Link to thread on reddit: https://www.reddit.com/r/7thSea/comments/591mqe/questions_pertaining_to_...
(Thanks to Mike Curry for taking the time to answer these)

Question #1) How is Matador's Flourish meant to work? I get that it reduces Wounds taken, but the way that Torres' style bonus is worded, it implies that the Duelist could use MF prior to taking wounds, making it work similar to Bash in terms of reducing the damage before it occurs (which is very fitting for a style that evolved from bullfighting). Is this correct, or does the Duelist have to wait until after taking Wounds (much like Parry or Riposte) before using Matador's Flourish?
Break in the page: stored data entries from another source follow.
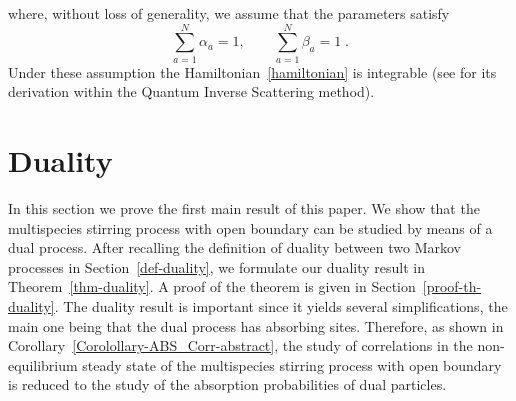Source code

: \documentclass[10pt]{article}
\numberwithin{equation}{section}
\numberwithin{equation}{subsection}
\begin{document}
where, without loss of generality,  we assume that the parameters satisfy
\begin{equation}\label{ratesConditions}
	\sum_{a=1}^{N}\alpha_{a}=1,\qquad\sum_{a=1}^{N}\beta_{a}=1\;.
\end{equation} 
Under these assumption the Hamiltonian~\ref{hamiltonian} is integrable (see \cite{vanicat2017exact} for its derivation within the Quantum Inverse Scattering method). 


\section{Duality}\label{sectionDuality}
In this section we prove the first main result of this paper. We show that the multispecies stirring process with open boundary
can be studied by means of a dual process. After recalling the definition of duality between two
Markov processes in Section~\ref{def-duality}, we formulate our duality result  in Theorem~\ref{thm-duality}. A proof of the theorem is given in Section~\ref{proof-th-duality}.
The duality result is important since it yields several simplifications, the main one being that the
dual process has absorbing sites. Therefore, as shown in Corollary~\ref{Corolollary-ABS_Corr-abstract}, the study of correlations in the non-equilibrium steady state of the multispecies stirring process with open boundary
is reduced to the study of the absorption probabilities of dual particles.
\end{document}
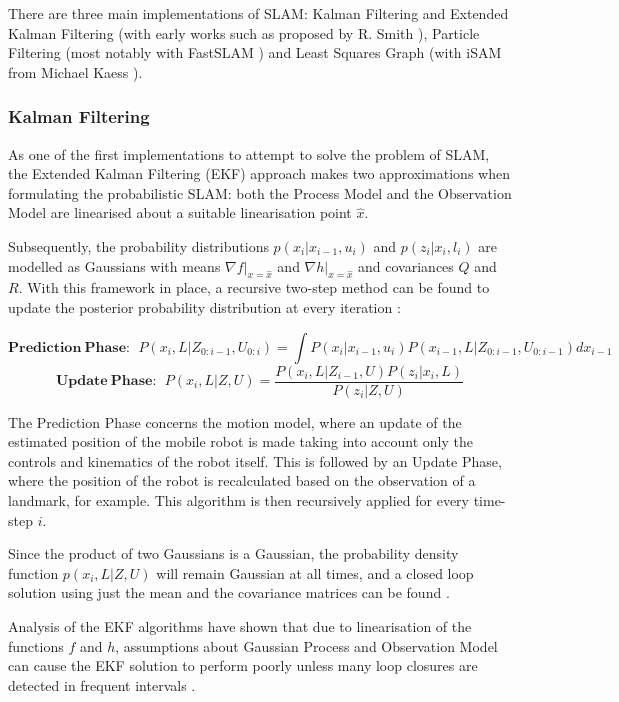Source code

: \documentclass[11pt]{article}
\begin{document}
There are three main implementations of SLAM: Kalman Filtering and Extended Kalman Filtering (with early works such as proposed by R. Smith \cite{Smith:1990:EUS:93002.93291}), Particle Filtering (most notably with FastSLAM \cite{Montemerlo02fastslam:a}) and Least Squares Graph (with iSAM from Michael Kaess \cite{Kaess08tro}).

	\subsubsection{Kalman Filtering}

As one of the first implementations to attempt to solve the problem of SLAM, the Extended Kalman Filtering (EKF) approach makes two approximations when formulating the probabilistic SLAM: both the Process Model and the Observation Model are linearised about a suitable linearisation point $\hat{x}$.

 Subsequently, the probability distributions $p(x_i|x_{i-1}, u_i)$ and $p(z_i|x_i, l_i)$ are modelled as Gaussians with means $\nabla f|_{x=\hat{x}}$ and $\nabla h|_{x=\hat{x}}$ and covariances $Q$ and $R$. With this framework in place, a recursive two-step method can be found to update the posterior probability distribution at every iteration \cite{SLAMPartI}:

\begin{equation*}
\mathbf{Prediction\ Phase:}\ \ 
P(x_{i},L|Z_{0:i-1}, U_{0:i}) = \int P(x_i | x_{i-1}, u_{i}) P(x_{i-1}, L |Z_{0:i-1}, U_{0:i-1})dx_{i-1}
\end{equation*}
\begin{equation*}
\mathbf{Update\ Phase:} \ \  P(x_i, L | Z, U) = \frac{P(x_{i}, L | Z_{i-1}, U)P(z_i|x_i,L)}{P(z_i|Z, U)}
\end{equation*}	 	

The Prediction Phase concerns the motion model, where an update of the estimated position of the mobile robot is made taking into account only the controls and kinematics of the robot itself. This is followed by an Update Phase, where the position of the robot is recalculated based on the observation of a landmark, for example. This algorithm is then recursively applied for every time-step $i$. 	

Since the product of two Gaussians is a Gaussian, the probability density function $p(x_i, L|Z, U)$ will remain Gaussian at all times, and a closed loop solution using just the mean and the covariance matrices can be found \cite{772544}.

Analysis of the EKF algorithms have shown that due to linearisation of the functions $f$ and $h$, assumptions about Gaussian Process and Observation Model can cause the EKF solution to perform poorly unless many loop closures are detected in frequent intervals \cite{doi:10.1177/1729881416669482}.
\end{document}
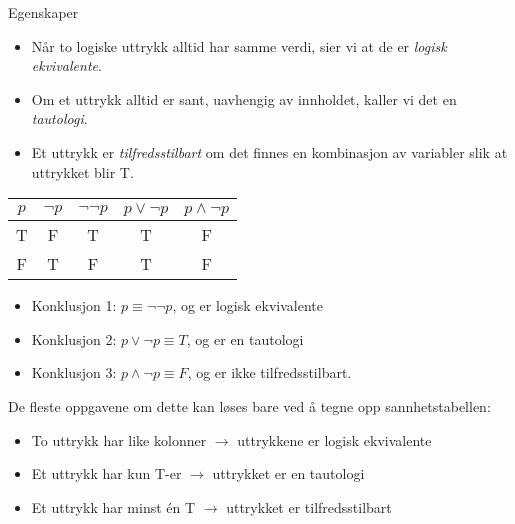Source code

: \begin{frame}{Egenskaper}
    \begin{itemize}
        \item Når to logiske uttrykk alltid har samme verdi, sier vi at de er \emph{logisk ekvivalente}.
        \pause
        \item Om et uttrykk alltid er sant, uavhengig av innholdet, kaller vi det en \emph{tautologi}.
        \pause
        \item Et uttrykk er \emph{tilfredsstilbart} om det finnes en kombinasjon av variabler slik at uttrykket blir T.
    \end{itemize}
    \pause
    \begin{tabular}{c|c|c|c|c}
         $p$ & $\lnot p$ & $\lnot \lnot p$ & $p \lor \lnot p$ & $p \land \lnot p$\\ \hline
         T & F & T & T & F\\
         F & T & F & T & F
    \end{tabular}
    \pause
    \begin{itemize}
        \item Konklusjon 1: $p \equiv \lnot \lnot p$, og er logisk ekvivalente
        \pause
        \item Konklusjon 2: $p \lor \lnot p \equiv T$, og er en tautologi
        \pause
        \item Konklusjon 3: $p \land \lnot p \equiv F$, og er ikke tilfredsstilbart.
    \end{itemize}
    \pause
    De fleste oppgavene om dette kan løses bare ved å tegne opp sannhetstabellen:
    \begin{itemize}
        \item To uttrykk har like kolonner $\rightarrow$ uttrykkene er logisk ekvivalente
        \pause
        \item Et uttrykk har kun T-er $\rightarrow$ uttrykket er en tautologi
        \pause
        \item Et uttrykk har minst én T $\rightarrow$ uttrykket er tilfredsstilbart
    \end{itemize}
\end{frame}

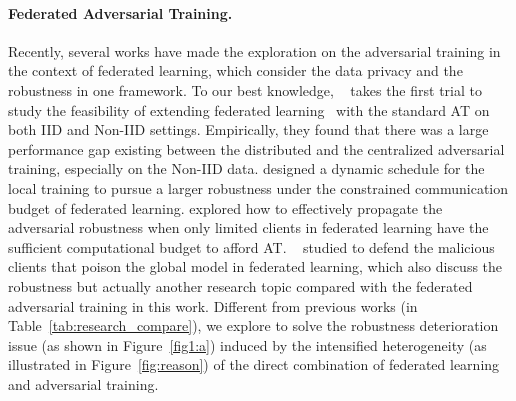 \documentclass{article} %
\theoremstyle{plain}
\theoremstyle{definition}
\theoremstyle{remark}
\begin{document}
\paragraph{Federated Adversarial Training.}
Recently, several works have made the exploration on the adversarial training in the context of federated learning, which consider the data privacy and the robustness in one framework.
To our best knowledge, ~\citet{zizzo2020fat} takes the first trial to study the feasibility of extending federated learning~\citep{mcmahan2017communication} with the standard AT on both IID and Non-IID settings. Empirically, they found that there was a large performance gap existing between the distributed and the centralized adversarial training, especially on the Non-IID data. \citet{shah2021adversarial} designed a dynamic schedule for the local training to pursue a larger robustness under the constrained communication budget of federated learning. \citet{hong2021federated} explored how to effectively propagate the adversarial robustness when only limited clients in federated learning have the sufficient computational budget to afford AT. 
~\citet{zhang2020defending,zizzo2021certified} studied to defend the malicious clients that poison the global model in federated learning, which also discuss the robustness but actually another research topic compared with the federated adversarial training in this work.
Different from previous works (in Table~\ref{tab:research_compare}), we explore to solve the robustness deterioration issue (as shown in Figure~\ref{fig1:a}) induced by the intensified heterogeneity (as illustrated in Figure~\ref{fig:reason}) of the direct combination of federated learning and adversarial training.
\end{document}
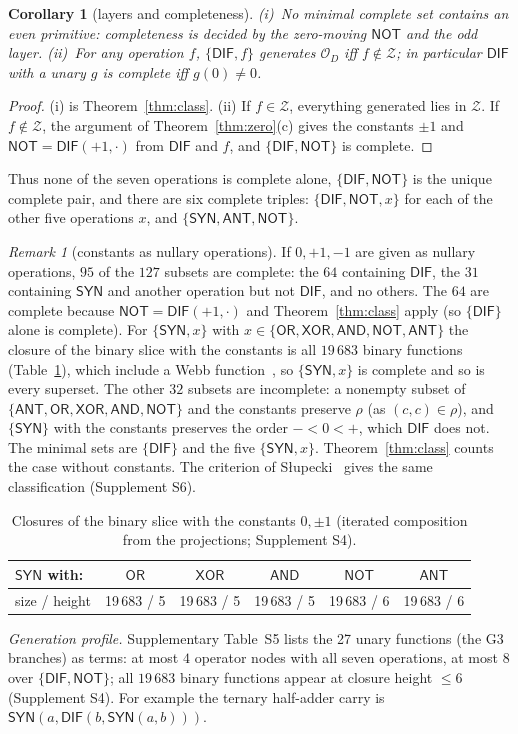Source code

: \documentclass[conference]{IEEEtran}
\newcommand{\D}{D}
\newcommand{\SYN}{\mathsf{SYN}}
\newcommand{\DIF}{\mathsf{DIF}}
\newcommand{\OR}{\mathsf{OR}}
\newcommand{\XOR}{\mathsf{XOR}}
\newcommand{\AND}{\mathsf{AND}}
\newcommand{\NOT}{\mathsf{NOT}}
\newcommand{\ANT}{\mathsf{ANT}}
\newcommand{\Z}{\mathcal Z}
\newcommand{\OD}{\mathcal{O}_{\D}}
\newtheorem{corollary}{Corollary}
\theoremstyle{remark}
\newtheorem{remark}{Remark}
\begin{document}
	\begin{corollary}[layers and completeness]\label{cor:dif}
		(i)~No minimal complete set contains an even primitive: completeness is decided by the zero-moving $\NOT$ and the odd layer. (ii)~For any operation $f$, $\{\DIF,f\}$ generates $\OD$ iff $f\notin\Z$; in particular $\DIF$ with a unary $g$ is complete iff $g(0)\ne0$.
	\end{corollary}
	\begin{proof}
		(i) is Theorem~\ref{thm:class}. (ii) If $f\in\Z$, everything generated lies in $\Z$. If $f\notin\Z$, the argument of Theorem~\ref{thm:zero}(c) gives the constants $\pm1$ and $\NOT=\DIF(+1,\cdot)$ from $\DIF$ and $f$, and $\{\DIF,\NOT\}$ is complete.
	\end{proof}
	Thus none of the seven operations is complete alone, $\{\DIF,\NOT\}$ is the unique complete pair, and there are six complete triples: $\{\DIF,\NOT,x\}$ for each of the other five operations $x$, and $\{\SYN,\ANT,\NOT\}$.
	
	\begin{remark}[constants as nullary operations]\label{rem:const}
		If $0,+1,-1$ are given as nullary operations, $95$ of the $127$ subsets are complete: the $64$ containing $\DIF$, the $31$ containing $\SYN$ and another operation but not $\DIF$, and no others. The $64$ are complete because $\NOT=\DIF(+1,\cdot)$ and Theorem~\ref{thm:class} apply (so $\{\DIF\}$ alone is complete). For $\{\SYN,x\}$ with $x\in\{\OR,\XOR,\AND,\NOT,\ANT\}$ the closure of the binary slice with the constants is all $19\,683$ binary functions (Table~\ref{tab:consts}), which include a Webb function~\cite{webb1935}, so $\{\SYN,x\}$ is complete and so is every superset. The other $32$ subsets are incomplete: a nonempty subset of $\{\ANT,\OR,\XOR,\AND,\NOT\}$ and the constants preserve $\rho$ (as $(c,c)\in\rho$), and $\{\SYN\}$ with the constants preserves the order $-<0<+$, which $\DIF$ does not. The minimal sets are $\{\DIF\}$ and the five $\{\SYN,x\}$. Theorem~\ref{thm:class} counts the case without constants. The criterion of S{\l}upecki~\cite{slupecki1939,slupecki1972} gives the same classification (Supplement S6).
	\end{remark}
	\begin{table}[t]
		\centering\footnotesize
		\caption{Closures of the binary slice with the constants $0,\pm1$ (iterated composition from the projections; Supplement S4).}
		\label{tab:consts}
		\setlength{\tabcolsep}{3pt}
		\begin{tabular}{lccccc}
			\toprule
			$\SYN$ with: & $\OR$ & $\XOR$ & $\AND$ & $\NOT$ & $\ANT$\\\midrule
			size / height & 19\,683 / 5 & 19\,683 / 5 & 19\,683 / 5 & 19\,683 / 6 & 19\,683 / 6\\
			\bottomrule
		\end{tabular}
	\end{table}
	\emph{Generation profile.} Supplementary Table~S5 lists the 27 unary functions (the G3 branches) as terms: at most $4$ operator nodes with all seven operations, at most $8$ over $\{\DIF,\NOT\}$; all $19\,683$ binary functions appear at closure height $\le6$ (Supplement S4). For example the ternary half-adder carry is $\SYN(a,\DIF(b,\SYN(a,b)))$.
	
\end{document}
Answer) Matador's Flourish functions like Parry. You aren't intended to use it before the Wounds are dealt, but after. Bash says "the next time the target would deal Wounds, she deals one less" while Parry says "prevent Wounds." So, Matador's is a second Parry, similar to how Leegstra's is a second Slash.

Question #2) Do Iron Reply and Sabat Gambit follow the same rules as Riposte and Lunge except where noted? So Iron Reply (Eisenfaust) doesn't specifically say that you can only use it in response to taking Wounds, and Sabat Gambit doesn't say that you can't prevent Wounds. My assumption was that apart from their noted differences, each would still follow the general rules of the Maneuver they are replacing. Is that correct?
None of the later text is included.